Esse retrato da natureza humana em “O Senhor das Moscas” pode ser relacionado ao conceito do Pecado Original na tradição cristã. De acordo com essa crença, o pecado cometido por Adão e Eva no Jardim do Éden resultou na queda da humanidade, levando à corrupção da natureza humana. O pecado original representa a inclinação humana para o mal e a necessidade de redenção. Da mesma forma, os personagens em “O Senhor das Moscas” experimentam uma queda moral à medida que se afastam da civilidade e sucumbem aos instintos primitivos.
Em “O Senhor das Moscas”, vemos a necessidade de responsabilidade e da busca pela justiça como elementos cruciais para combater a queda humana. Embora os personagens sucumbam à barbárie, há também a presença de personagens como Ralph e Simon, que lutam para manter a moralidade e a ordem. Esses personagens representam a esperança de redenção e a possibilidade de superar a natureza humana corrompida.

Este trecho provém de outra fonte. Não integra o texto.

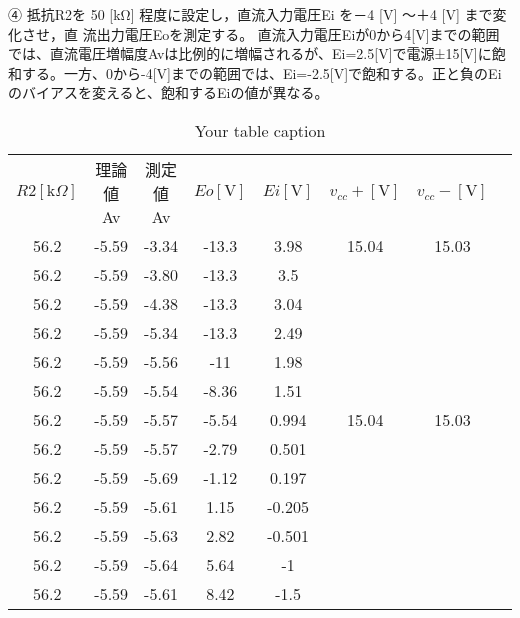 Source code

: \documentclass[a4paper,11pt,xelatex,ja=standard]{bxjsarticle}
\begin{document}
            ④	抵抗R2を 50 [kΩ] 程度に設定し，直流入力電圧Ei を－4 [V] ～＋4 [V] まで変化させ，直
            流出力電圧Eoを測定する。
            直流入力電圧Eiが0から4[V]までの範囲では、直流電圧増幅度Avは比例的に増幅されるが、Ei=2.5[V]で電源±15[V]に飽和する。一方、0から-4[V]までの範囲では、Ei=-2.5[V]で飽和する。正と負のEiのバイアスを変えると、飽和するEiの値が異なる。
            \begin{table}[htbp]
                \centering
                \caption{Your table caption}
                \label{tab:my-table}
                \begin{tabular}{@{}cccccccc@{}}
                  $R2[\text{k}\Omega]$ & 理論値Av & 測定値Av & $Eo[\text{V}]$ & $Ei[\text{V}]$ & $v_{cc}+[\text{V}]$ & $v_{cc}-[\text{V}]$ \\ 
                  56.2 & -5.59 & -3.34 & -13.3 & 3.98 & 15.04 & 15.03 \\
                  56.2 & -5.59 & -3.80 & -13.3 & 3.5  &                     &                     \\
                  56.2 & -5.59 & -4.38 & -13.3 & 3.04 &                     &                     \\
                  56.2 & -5.59 & -5.34 & -13.3 & 2.49 &                     &                     \\
                  56.2 & -5.59 & -5.56 & -11   & 1.98 &                     &                     \\
                  56.2 & -5.59 & -5.54 & -8.36 & 1.51 &                     &                     \\
                  56.2 & -5.59 & -5.57 & -5.54 & 0.994 & 15.04 & 15.03 \\
                  56.2 & -5.59 & -5.57 & -2.79 & 0.501 &                     &                     \\
                  56.2 & -5.59 & -5.69 & -1.12 & 0.197 &                     &                     \\
                  56.2 & -5.59 & -5.61 & 1.15  & -0.205 &                     &                     \\
                  56.2 & -5.59 & -5.63 & 2.82  & -0.501 &                     &                     \\
                  56.2 & -5.59 & -5.64 & 5.64  & -1     &                     &                     \\
                  56.2 & -5.59 & -5.61 & 8.42  & -1.5   &                     &                     \\

\end{tabular}
\end{table}
\end{document}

O filósofo e crítico literário francês René Girard argumentava que os seres humanos são essencialmente miméticos, ou seja, nós aprendemos e desejamos copiando os outros, levando frequentemente a conflitos e rivalidades. Ele argumenta que, em sociedades primitivas, quando as rivalidades e os conflitos ameaçavam destruir a comunidade, um membro era frequentemente escolhido para ser o “bode expiatório” – uma pessoa ou grupo de pessoas culpadas por todos os problemas da sociedade. Este bode expiatório era então expulso ou morto, restaurando a paz temporária na comunidade.
A conexão com “O Senhor das Moscas” de William Golding é interessante, pois o livro explora temas semelhantes de conflito, violência e o potencial para o mal dentro da natureza humana. Na história, o grupo de meninos se volta para a violência e o caos, destacando a fina linha entre a civilização e a barbárie. O personagem de Simon, em particular, pode ser visto como uma figura de bode expiatório, já que ele é mal interpretado e finalmente morto pelos outros meninos em um frenesi violento.
O livro de Levítico cap.16 descreve o ritual do Dia da Expiação, onde dois bodes eram apresentados perante o sumo sacerdote. Um era sacrificado, e o outro era o bode expiatório, enviado ao deserto após ter os pecados do povo simbolicamente colocados sobre ele. O bode expiatório simbolizava a remoção e o perdão dos pecados, carregando as transgressões da comunidade para longe, para o deserto.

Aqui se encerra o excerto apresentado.